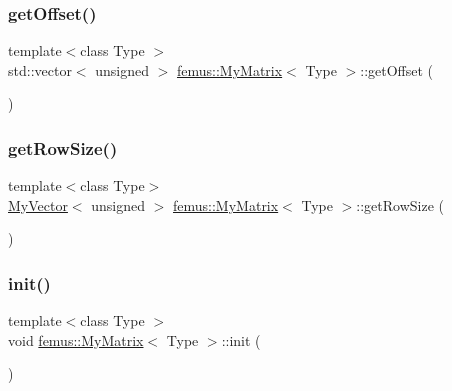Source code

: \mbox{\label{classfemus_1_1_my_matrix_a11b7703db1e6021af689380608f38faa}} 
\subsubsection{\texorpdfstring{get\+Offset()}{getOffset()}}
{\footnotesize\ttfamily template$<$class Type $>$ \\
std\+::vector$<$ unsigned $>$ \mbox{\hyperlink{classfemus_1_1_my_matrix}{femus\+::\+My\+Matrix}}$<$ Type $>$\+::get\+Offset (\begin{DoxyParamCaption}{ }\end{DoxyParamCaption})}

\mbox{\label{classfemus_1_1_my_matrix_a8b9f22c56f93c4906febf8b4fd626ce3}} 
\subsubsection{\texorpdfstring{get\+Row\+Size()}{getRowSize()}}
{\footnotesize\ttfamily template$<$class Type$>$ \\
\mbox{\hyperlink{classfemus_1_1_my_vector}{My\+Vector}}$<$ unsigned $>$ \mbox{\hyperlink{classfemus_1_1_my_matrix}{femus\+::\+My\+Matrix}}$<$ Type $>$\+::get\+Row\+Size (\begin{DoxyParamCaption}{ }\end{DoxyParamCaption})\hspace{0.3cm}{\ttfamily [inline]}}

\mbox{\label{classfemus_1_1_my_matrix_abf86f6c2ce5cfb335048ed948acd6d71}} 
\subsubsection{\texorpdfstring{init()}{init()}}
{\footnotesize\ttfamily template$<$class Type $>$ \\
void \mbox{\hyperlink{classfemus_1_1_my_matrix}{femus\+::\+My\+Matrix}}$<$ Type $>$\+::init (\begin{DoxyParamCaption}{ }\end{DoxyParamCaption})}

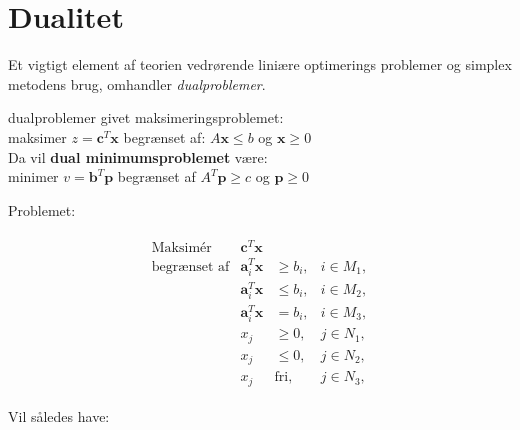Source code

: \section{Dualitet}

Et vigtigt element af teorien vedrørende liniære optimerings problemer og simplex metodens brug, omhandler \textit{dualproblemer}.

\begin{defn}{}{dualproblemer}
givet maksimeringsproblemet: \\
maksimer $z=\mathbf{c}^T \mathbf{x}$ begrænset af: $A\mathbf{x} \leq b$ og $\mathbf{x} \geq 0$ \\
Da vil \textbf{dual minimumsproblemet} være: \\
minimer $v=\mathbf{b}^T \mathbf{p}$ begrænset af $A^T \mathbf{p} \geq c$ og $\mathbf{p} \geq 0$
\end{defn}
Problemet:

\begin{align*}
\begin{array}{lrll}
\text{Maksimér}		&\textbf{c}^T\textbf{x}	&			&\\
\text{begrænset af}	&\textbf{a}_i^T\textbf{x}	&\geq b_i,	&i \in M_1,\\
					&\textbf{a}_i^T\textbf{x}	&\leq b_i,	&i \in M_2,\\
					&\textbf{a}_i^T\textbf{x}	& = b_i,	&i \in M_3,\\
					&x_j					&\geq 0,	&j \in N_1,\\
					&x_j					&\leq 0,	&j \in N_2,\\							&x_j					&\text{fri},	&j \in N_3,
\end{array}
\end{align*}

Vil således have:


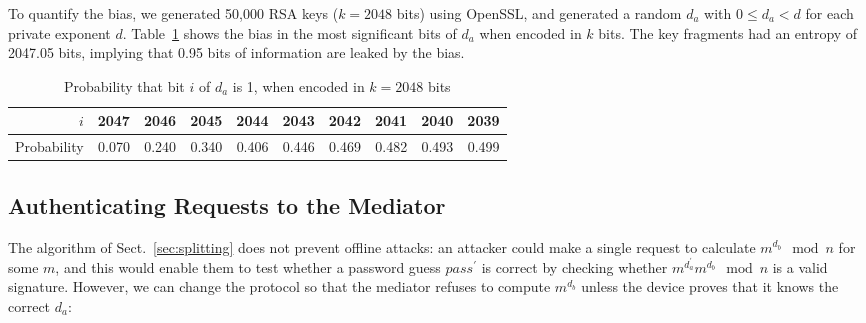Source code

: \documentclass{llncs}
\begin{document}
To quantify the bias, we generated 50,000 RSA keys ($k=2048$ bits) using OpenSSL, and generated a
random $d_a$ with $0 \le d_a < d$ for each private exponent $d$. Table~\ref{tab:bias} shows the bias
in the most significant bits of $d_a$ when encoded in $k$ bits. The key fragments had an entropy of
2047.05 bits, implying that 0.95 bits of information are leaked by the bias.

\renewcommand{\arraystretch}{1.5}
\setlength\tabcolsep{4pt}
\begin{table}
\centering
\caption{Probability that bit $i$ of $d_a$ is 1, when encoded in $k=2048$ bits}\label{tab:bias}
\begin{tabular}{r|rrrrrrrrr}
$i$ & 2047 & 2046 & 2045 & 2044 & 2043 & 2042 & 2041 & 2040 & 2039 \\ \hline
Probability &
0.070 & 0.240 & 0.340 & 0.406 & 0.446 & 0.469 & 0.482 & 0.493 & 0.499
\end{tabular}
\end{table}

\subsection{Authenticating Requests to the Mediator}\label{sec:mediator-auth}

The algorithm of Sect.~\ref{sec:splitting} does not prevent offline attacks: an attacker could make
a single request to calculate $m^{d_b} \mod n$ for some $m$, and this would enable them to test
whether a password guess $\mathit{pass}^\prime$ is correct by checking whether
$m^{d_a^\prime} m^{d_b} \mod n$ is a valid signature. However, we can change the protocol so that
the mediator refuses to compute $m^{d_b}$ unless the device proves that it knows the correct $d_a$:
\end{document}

- TRY IT
The answer is the line containing "The algorithm of" together with every line after it in the records, repeated exactly and with nothing else.

- WRITTEN SOLUTION
The algorithm of Sect.~\ref{sec:splitting} does not prevent offline attacks: an attacker could make
a single request to calculate $m^{d_b} \mod n$ for some $m$, and this would enable them to test
whether a password guess $\mathit{pass}^\prime$ is correct by checking whether
$m^{d_a^\prime} m^{d_b} \mod n$ is a valid signature. However, we can change the protocol so that
the mediator refuses to compute $m^{d_b}$ unless the device proves that it knows the correct $d_a$:
\end{document}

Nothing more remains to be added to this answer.